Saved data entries
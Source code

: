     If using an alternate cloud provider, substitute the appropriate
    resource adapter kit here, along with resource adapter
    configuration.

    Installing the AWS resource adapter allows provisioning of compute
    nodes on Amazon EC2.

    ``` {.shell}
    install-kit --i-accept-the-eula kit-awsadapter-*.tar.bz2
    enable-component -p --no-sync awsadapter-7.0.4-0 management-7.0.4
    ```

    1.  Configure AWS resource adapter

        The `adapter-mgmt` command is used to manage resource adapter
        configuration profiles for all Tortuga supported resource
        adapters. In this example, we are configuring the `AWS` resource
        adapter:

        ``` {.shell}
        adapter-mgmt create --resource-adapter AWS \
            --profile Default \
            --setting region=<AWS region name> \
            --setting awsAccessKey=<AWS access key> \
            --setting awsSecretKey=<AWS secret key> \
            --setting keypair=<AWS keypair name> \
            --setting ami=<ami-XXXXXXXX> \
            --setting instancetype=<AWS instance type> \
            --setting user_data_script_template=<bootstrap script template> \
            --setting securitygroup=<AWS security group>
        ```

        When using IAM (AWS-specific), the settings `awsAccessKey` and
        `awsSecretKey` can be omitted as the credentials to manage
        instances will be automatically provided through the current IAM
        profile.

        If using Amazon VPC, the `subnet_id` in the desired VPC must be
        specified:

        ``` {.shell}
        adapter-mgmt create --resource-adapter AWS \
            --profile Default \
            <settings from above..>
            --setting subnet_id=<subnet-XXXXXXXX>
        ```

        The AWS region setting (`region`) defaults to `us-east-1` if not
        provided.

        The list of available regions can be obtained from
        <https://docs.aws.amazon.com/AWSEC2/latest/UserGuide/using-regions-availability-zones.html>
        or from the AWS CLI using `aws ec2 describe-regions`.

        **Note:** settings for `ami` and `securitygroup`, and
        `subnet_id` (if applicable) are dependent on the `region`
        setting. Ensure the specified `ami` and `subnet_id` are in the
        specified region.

* * *

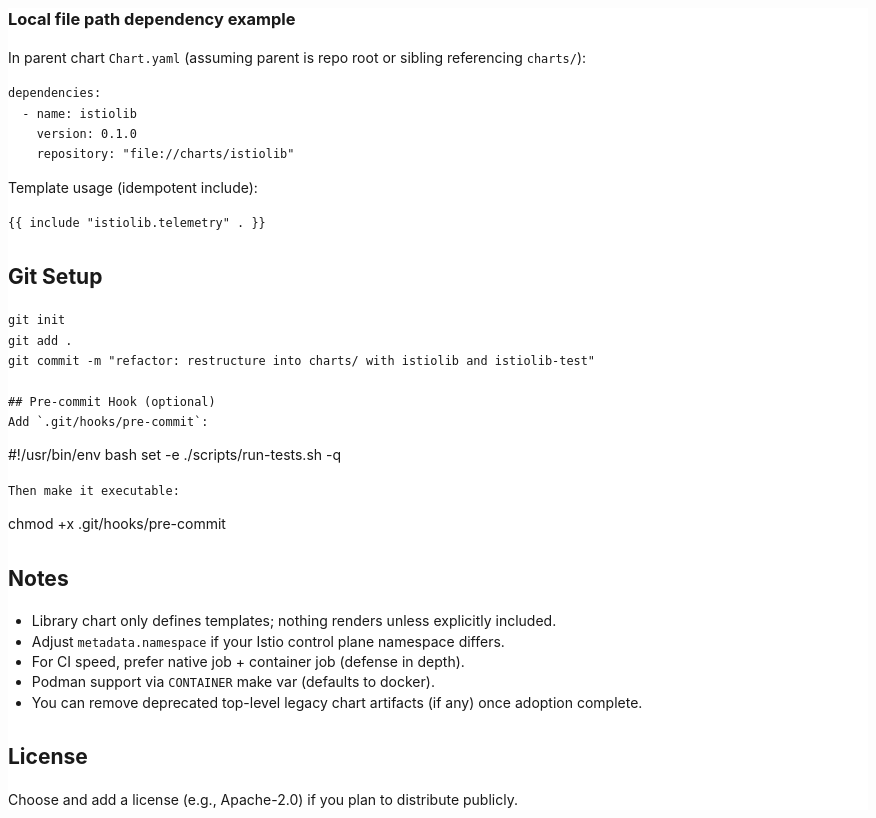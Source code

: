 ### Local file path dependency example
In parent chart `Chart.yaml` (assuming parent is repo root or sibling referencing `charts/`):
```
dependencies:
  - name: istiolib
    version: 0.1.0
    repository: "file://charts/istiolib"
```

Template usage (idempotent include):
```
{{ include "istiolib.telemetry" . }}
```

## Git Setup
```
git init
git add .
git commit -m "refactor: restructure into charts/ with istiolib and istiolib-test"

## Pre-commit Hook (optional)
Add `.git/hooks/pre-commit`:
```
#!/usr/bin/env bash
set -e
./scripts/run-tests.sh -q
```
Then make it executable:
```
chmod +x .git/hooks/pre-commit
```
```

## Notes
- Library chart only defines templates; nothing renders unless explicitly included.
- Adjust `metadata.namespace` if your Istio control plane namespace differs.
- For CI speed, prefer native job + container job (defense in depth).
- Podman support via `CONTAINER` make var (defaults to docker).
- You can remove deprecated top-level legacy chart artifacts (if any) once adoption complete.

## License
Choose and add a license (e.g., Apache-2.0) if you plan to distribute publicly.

◆ Task item
How many lines in the records contain the word "securitygroup"? Reply with that number only.

◆ Exercise answer
2